Tetapi sekarang wartawan datang ke cerita dengan pemimpin yang terpaku dalam pikiran mereka; Mereka melihat pekerjaan mereka membuktikan apa yang sudah mereka ketahui. Mereka tidak menginginkan informasi sebanyak bukti kejahatan. Dalam mode ini, mereka secara terbuka skeptis terhadap sudut pandang Anda, karena mereka menganggap Anda hanya mengelak. Mereka melanjutkan dari anggapan rasa bersalah universal, dalam suasana permusuhan dan kecurigaan yang diredam.
(But now reporters came to the story with the lead fixed in their minds; they saw their job as proving what they already knew.
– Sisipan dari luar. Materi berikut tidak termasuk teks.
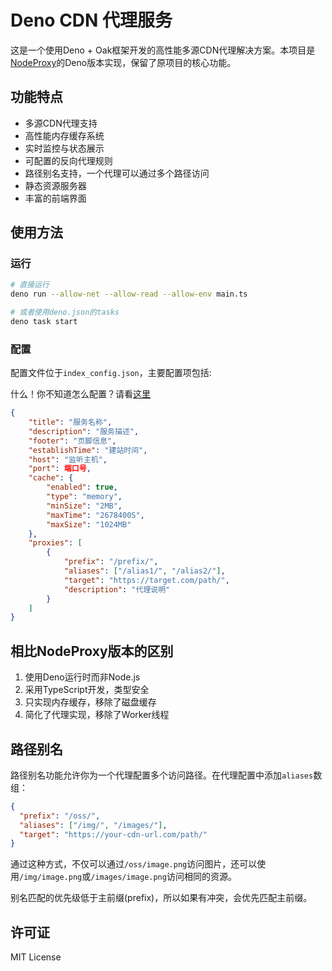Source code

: # Deno CDN 代理服务

这是一个使用Deno + Oak框架开发的高性能多源CDN代理解决方案。本项目是[NodeProxy](https://github.com/FrecklyComb1728/NodeProxy)的Deno版本实现，保留了原项目的核心功能。

## 功能特点

- 多源CDN代理支持
- 高性能内存缓存系统
- 实时监控与状态展示
- 可配置的反向代理规则
- 路径别名支持，一个代理可以通过多个路径访问
- 静态资源服务器
- 丰富的前端界面

## 使用方法

### 运行

```bash
# 直接运行
deno run --allow-net --allow-read --allow-env main.ts

# 或者使用deno.json的tasks
deno task start

```

### 配置

配置文件位于`index_config.json`，主要配置项包括:

什么！你不知道怎么配置？请看[这里](https://github.com/FrecklyComb1728/NodeProxy/blob/main/docs/config.md)

```json
{
    "title": "服务名称",
    "description": "服务描述",
    "footer": "页脚信息",
    "establishTime": "建站时间",
    "host": "监听主机",
    "port": 端口号,
    "cache": {
        "enabled": true,
        "type": "memory",
        "minSize": "2MB",
        "maxTime": "2678400S",
        "maxSize": "1024MB"
    },
    "proxies": [
        {
            "prefix": "/prefix/",
            "aliases": ["/alias1/", "/alias2/"],
            "target": "https://target.com/path/",
            "description": "代理说明"
        }
    ]
}
```

## 相比NodeProxy版本的区别

1. 使用Deno运行时而非Node.js
2. 采用TypeScript开发，类型安全
3. 只实现内存缓存，移除了磁盘缓存
4. 简化了代理实现，移除了Worker线程

## 路径别名

路径别名功能允许你为一个代理配置多个访问路径。在代理配置中添加`aliases`数组：

```json
{
  "prefix": "/oss/",
  "aliases": ["/img/", "/images/"],
  "target": "https://your-cdn-url.com/path/"
}
```

通过这种方式，不仅可以通过`/oss/image.png`访问图片，还可以使用`/img/image.png`或`/images/image.png`访问相同的资源。

别名匹配的优先级低于主前缀(prefix)，所以如果有冲突，会优先匹配主前缀。

## 许可证

MIT License 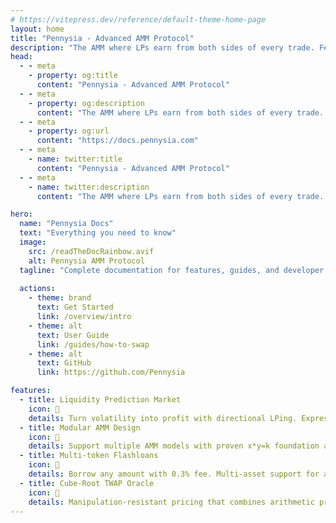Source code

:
 ```yaml
---
# https://vitepress.dev/reference/default-theme-home-page
layout: home
title: "Pennysia - Advanced AMM Protocol"
description: "The AMM where LPs earn from both sides of every trade. Features Liquidity Prediction Markets, uncollateralized flashloans, and manipulation-resistant oracle."
head:
  - - meta
    - property: og:title
      content: "Pennysia - Advanced AMM Protocol"
  - - meta
    - property: og:description
      content: "The AMM where LPs earn from both sides of every trade. Features Liquidity Prediction Markets, uncollateralized flashloans, and manipulation-resistant oracle."
  - - meta
    - property: og:url
      content: "https://docs.pennysia.com"
  - - meta
    - name: twitter:title
      content: "Pennysia - Advanced AMM Protocol"
  - - meta
    - name: twitter:description
      content: "The AMM where LPs earn from both sides of every trade. Revolutionary DeFi innovation."

hero:
  name: "Pennysia Docs"
  text: "Everything you need to know"
  image:
    src: /readTheDocRainbow.avif
    alt: Pennysia AMM Protocol
  tagline: "Complete documentation for features, guides, and developer resources"
  
  actions:
    - theme: brand
      text: Get Started
      link: /overview/intro
    - theme: alt
      text: User Guide
      link: /guides/how-to-swap
    - theme: alt
      text: GitHub
      link: https://github.com/Pennysia

features:
  - title: Liquidity Prediction Market
    icon: 📘
    details: Turn volatility into profit with directional LPing. Express market bias while earning fees from both sides.
  - title: Modular AMM Design
    icon: 📘
    details: Support multiple AMM models with proven x*y=k foundation and planned future expansions.
  - title: Multi-token Flashloans  
    icon: 📘
    details: Borrow any amount with 0.3% fee. Multi-asset support for arbitrage, liquidations, and complex strategies.
  - title: Cube-Root TWAP Oracle
    icon: 📘
    details: Manipulation-resistant pricing that combines arithmetic precision with geometric stability.
---
```


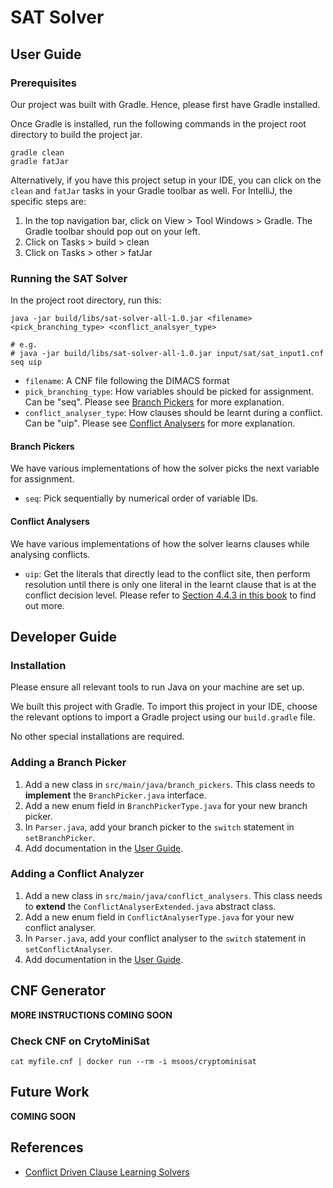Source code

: # SAT Solver

## User Guide
### Prerequisites 
Our project was built with Gradle. Hence, please first have Gradle installed.

Once Gradle is installed, run the following commands in the project root directory to build the project jar.

```
gradle clean
gradle fatJar
```

Alternatively, if you have this project setup in your IDE, you can click on the `clean` and `fatJar` tasks in your Gradle toolbar as well. For IntelliJ, the specific steps are:
1. In the top navigation bar, click on View > Tool Windows > Gradle. The Gradle toolbar should pop out on your left.
2. Click on Tasks > build > clean
3. Click on Tasks > other > fatJar

### Running the SAT Solver
In the project root directory, run this:
```
java -jar build/libs/sat-solver-all-1.0.jar <filename> <pick_branching_type> <conflict_analsyer_type>

# e.g.
# java -jar build/libs/sat-solver-all-1.0.jar input/sat/sat_input1.cnf seq uip
```
* `filename`: A CNF file following the DIMACS format
* `pick_branching_type`: How variables should be picked for assignment. Can be "seq". Please see [Branch Pickers](#branch-pickers) for more explanation.
* `conflict_analyser_type`: How clauses should be learnt during a conflict. Can be "uip". Please see [Conflict Analysers](#conflict-analysers) for more explanation.

#### Branch Pickers
We have various implementations of how the solver picks the next variable for assignment. 
* `seq`: Pick sequentially by numerical order of variable IDs.

#### Conflict Analysers
We have various implementations of how the solver learns clauses while analysing conflicts. 
* `uip`: Get the literals that directly lead to the conflict site, then perform resolution until there is only one literal in the learnt clause that is at the conflict decision level. Please refer to [Section 4.4.3 in this book](https://www.cis.upenn.edu/~alur/CIS673/sat-cdcl.pdf) to find out more.

## Developer Guide
### Installation
Please ensure all relevant tools to run Java on your machine are set up. 

We built this project with Gradle. To import this project in your IDE, choose the relevant options to import a Gradle project using our `build.gradle` file.

No other special installations are required.

### Adding a Branch Picker
1. Add a new class in `src/main/java/branch_pickers`. This class needs to **implement** the `BranchPicker.java` interface.
2. Add a new enum field in `BranchPickerType.java` for your new branch picker.
3. In `Parser.java`, add your branch picker to the `switch` statement in `setBranchPicker`.
4. Add documentation in the [User Guide](#branch-pickers).

### Adding a Conflict Analyzer
1. Add a new class in `src/main/java/conflict_analysers`. This class needs to **extend** the `ConflictAnalyserExtended.java` abstract class.
2. Add a new enum field in `ConflictAnalyserType.java` for your new conflict analyser.
3. In `Parser.java`, add your conflict analyser to the `switch` statement in `setConflictAnalyser`.
4. Add documentation in the [User Guide](#conflict-analysers).

## CNF Generator
**MORE INSTRUCTIONS COMING SOON**

### Check CNF on CrytoMiniSat
`cat myfile.cnf | docker run --rm -i msoos/cryptominisat`

## Future Work
**COMING SOON**

## References
* [Conflict Driven Clause Learning Solvers](https://www.cis.upenn.edu/~alur/CIS673/sat-cdcl.pdf)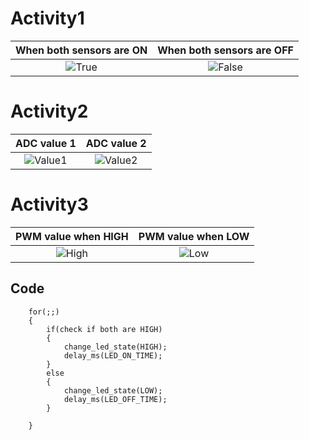 # Activity1

|When both sensors are ON|When both sensors are OFF|
|:--:|:--:|
|![True](https://github.com/Dhanushu1999/STEPIn_Emb-C/blob/main/simulation/TRUE.png)|![False](https://github.com/Dhanushu1999/STEPIn_Emb-C/blob/main/simulation/FALSE.png)|

# Activity2

|ADC value 1|ADC value 2|
|:--:|:--:|
|![Value1](https://github.com/Dhanushu1999/STEPIn_Emb-C/blob/main/simulation/ADC_value1.png)|![Value2](https://github.com/Dhanushu1999/STEPIn_Emb-C/blob/main/simulation/ADC_value2.png)|

# Activity3

|PWM value when HIGH|PWM value when LOW|
|:--:|:--:|
|![High](https://github.com/Dhanushu1999/STEPIn_Emb-C/blob/main/simulation/PWM_HIGH.png)|![Low](https://github.com/Dhanushu1999/STEPIn_Emb-C/blob/main/simulation/PWM_LOW.png)|

## Code 
```
	for(;;)
	{
        if(check if both are HIGH)
		{
			change_led_state(HIGH);
			delay_ms(LED_ON_TIME);
		}
		else
		{
			change_led_state(LOW);
			delay_ms(LED_OFF_TIME);
		}
		
	}
```
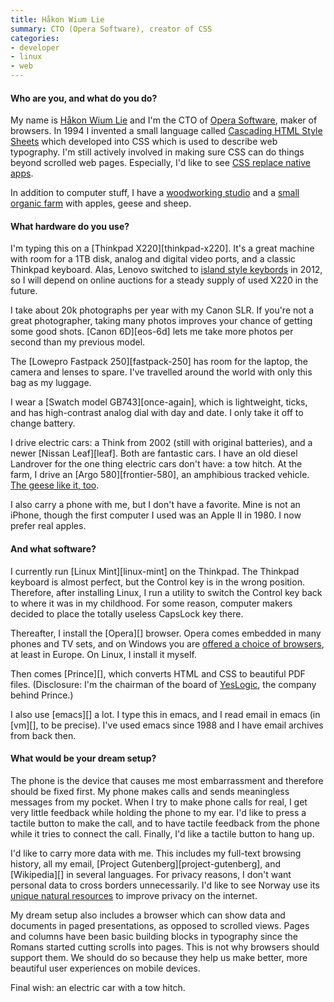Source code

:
 ```yaml
---
title: Håkon Wium Lie
summary: CTO (Opera Software), creator of CSS
categories:
- developer
- linux
- web
---
```


#### Who are you, and what do you do?

My name is [Håkon Wium Lie](http://people.opera.com/howcome "Håkon's page on opera.com.") and I'm the CTO of [Opera Software](http://www.opera.com/ "The Opera Software website."), maker of browsers. In 1994 I invented a small language called [Cascading HTML Style Sheets](http://www.w3.org/People/howcome/p/cascade.html "The Cascading HTML Style Sheets proposal.") which developed into CSS which is used to describe web typography. I'm still actively involved in making sure CSS can do things beyond scrolled web pages. Especially, I'd like to see [CSS replace native apps](http://alistapart.com/blog/post/ten-css-one-liners-to-replace-native-apps "Håkon's A List Apart article about replacing native apps with CSS.").

In addition to computer stuff, I have a [woodworking studio](http://østre.no/ "Håkon's woodworking studio website.") and a [small organic farm](http://www.eplegaard.no/ "The website for Håkon's farm.") with apples, geese and sheep.

#### What hardware do you use?

I'm typing this on a [Thinkpad X220][thinkpad-x220]. It's a great machine with room for a 1TB disk, analog and digital video ports, and a classic Thinkpad keyboard. Alas, Lenovo switched to [island style keybords](http://en.wikipedia.org/wiki/Chiclet_keyboard "The Wikipedia entry for Chiclet keyboards.") in 2012, so I will depend on online auctions for a steady supply of used X220 in the future.

I take about 20k photographs per year with my Canon SLR. If you're not a great photographer, taking many photos improves your chance of getting some good shots. [Canon 6D][eos-6d] lets me take more photos per second than my previous model.

The [Lowepro Fastpack 250][fastpack-250] has room for the laptop, the camera and lenses to spare. I've travelled around the world with only this bag as my luggage.

I wear a [Swatch model GB743][once-again], which is lightweight, ticks, and has high-contrast analog dial with day and date. I only take it off to change battery.

I drive electric cars: a Think from 2002 (still with original batteries), and a newer [Nissan Leaf][leaf]. Both are fantastic cars. I have an old diesel Landrover for the one thing electric cars don't have: a tow hitch. At the farm, I drive an [Argo 580][frontier-580], an amphibious tracked vehicle. [The geese like it, too](http://www.wiumlie.no/img/2014/04-18-gjess-solli/IMG_6479b-m.JPG "A photo of Håkon on his 580.").

I also carry a phone with me, but I don't have a favorite. Mine is not an iPhone, though the first computer I used was an Apple II in 1980. I now prefer real apples.

#### And what software?

I currently run [Linux Mint][linux-mint] on the Thinkpad. The Thinkpad keyboard is almost perfect, but the Control key is in the wrong position. Therefore, after installing Linux, I run a utility to switch the Control key back to where it was in my childhood. For some reason, computer makers decided to place the totally useless CapsLock key there.

Thereafter, I install the [Opera][] browser. Opera comes embedded in many phones and TV sets, and on Windows you are [offered a choice of browsers](http://www.browserchoice.eu/BrowserChoice/browserchoice_en.htm "A European site for selecting your web browser."), at least in Europe. On Linux, I install it myself.

Then comes [Prince][], which converts HTML and CSS to beautiful PDF files. (Disclosure: I'm the chairman of the board of [YesLogic](http://www.yeslogic.com/ "The YesLogic website."), the company behind Prince.)

I also use [emacs][] a lot. I type this in emacs, and I read email in emacs (in [vm][], to be precise). I've used emacs since 1988 and I have email archives from back then.

#### What would be your dream setup?

The phone is the device that causes me most embarrassment and therefore should be fixed first. My phone makes calls and sends meaningless messages from my pocket. When I try to make phone calls for real, I get very little feedback while holding the phone to my ear. I'd like to press a tactile button to make the call, and to have tactile feedback from the phone while it tries to connect the call. Finally, I'd like a tactile button to hang up.

I'd like to carry more data with me. This includes my full-text browsing history, all my email, [Project Gutenberg][project-gutenberg], and [Wikipedia][] in several languages. For privacy reasons, I don't want personal data to cross borders unnecessarily. I'd like to see Norway use its [unique natural resources](https://www.opendemocracy.net/håkon-wium-lie/net-names-for-safe-shelter "Håkon's article about Norway's domain names.") to improve privacy on the internet.

My dream setup also includes a browser which can show data and documents in paged presentations, as opposed to scrolled views. Pages and columns have been basic building blocks in typography since the Romans started cutting scrolls into pages. This is not why browsers should support them. We should do so because they help us make better, more beautiful user experiences on mobile devices.

Final wish: an electric car with a tow hitch.
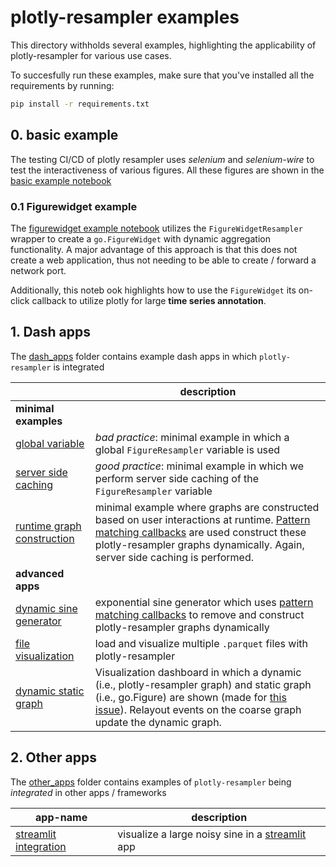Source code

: # plotly-resampler examples

This directory withholds several examples, highlighting the applicability of 
plotly-resampler for various use cases.

To succesfully run these examples, make sure that you've installed all the requirements by running:
```bash
pip install -r requirements.txt
```

## 0. basic example

The testing CI/CD of plotly resampler uses _selenium_ and _selenium-wire_ to test the
interactiveness of various figures. All these figures are shown in
the [basic example notebook](basic_example.ipynb)

### 0.1 Figurewidget example

The [figurewidget example notebook](figurewidget_example.ipynb) utilizes the `FigureWidgetResampler` wrapper to create a `go.FigureWidget` with dynamic aggregation functionality. A major advantage of this approach is that this does not create a web application, thus not needing to be able to create / forward a network port.

Additionally, this noteb    ook highlights how to use the `FigureWidget` its on-click callback to utilize plotly for large **time series annotation**.

## 1. Dash apps

The [dash_apps](dash_apps/) folder contains example dash apps in
which `plotly-resampler` is integrated

|                                                          | description |
|------------------------------------------------------------------| --- |
| **minimal examples** | |
| [global variable](dash_apps/01_minimal_global.py) | *bad practice*: minimal example in which a global `FigureResampler` variable is used |
| [server side caching](dash_apps/02_minimal_cache.py) | *good practice*: minimal example in which we perform server side caching of the `FigureResampler` variable |
| [runtime graph construction](dash_apps/03_minimal_cache_dynamic.py) | minimal example where graphs are constructed based on user interactions at runtime. [Pattern matching callbacks](https://dash.plotly.com/pattern-matching-callbacks) are used construct these plotly-resampler graphs dynamically. Again, server side caching is performed.  |
| **advanced apps** | |
| [dynamic sine generator](dash_apps/11_sine_generator.py) | exponential sine generator which uses [pattern matching callbacks](https://dash.plotly.com/pattern-matching-callbacks) to remove and construct plotly-resampler graphs dynamically |
| [file visualization](dash_apps/12_file_selector.py) | load and visualize multiple `.parquet` files with plotly-resampler |
| [dynamic static graph](dash_apps/13_coarse_fine.py) | Visualization dashboard in which a dynamic (i.e., plotly-resampler graph) and static graph (i.e., go.Figure) are shown (made for [this issue](https://github.com/predict-idlab/plotly-resampler/issues/56)). Relayout events on the coarse graph update the dynamic graph.

## 2. Other apps

The [other_apps](other_apps/) folder contains examples of `plotly-resampler` being *integrated* in other apps / frameworks

| app-name | description |
| --- | --- |
| [streamlit integration](other_apps/streamlit_app.py) | visualize a large noisy sine in a [streamlit](https://streamlit.io/) app |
They didn't want information so much as evidence of villainy. In this mode, they were openly skeptical of your point of view, since they assumed you were just being evasive. They proceeded from a presumption of universal guilt, in an atmosphere of muted hostility and suspicion.)
Dalam "Airframe" karya Michael Crichton, narasi ini menyoroti tantangan yang dihadapi oleh wartawan yang mendekati cerita dengan gagasan yang sudah ada sebelumnya. Alih -alih mencari kebenaran atau mengumpulkan informasi baru, para jurnalis ini lebih fokus pada menemukan bukti yang selaras dengan bias mereka. Hal ini mengarah pada situasi di mana mereka skeptis terhadap sudut pandang apa pun yang bertentangan dengan keyakinan mereka yang mapan, menafsirkannya sebagai hal yang mengelak daripada terbuka terhadap diskusi.
Anggapan ini menciptakan lingkungan yang dipenuhi dengan permusuhan dan kecurigaan, di mana pencarian kebenaran menjadi sekunder untuk membuktikan rasa bersalah. Wartawan beroperasi dengan asumsi bahwa setiap orang bersalah sampai terbukti tidak bersalah, yang merusak integritas jurnalisme dan kompleksitas cerita yang mereka kejar.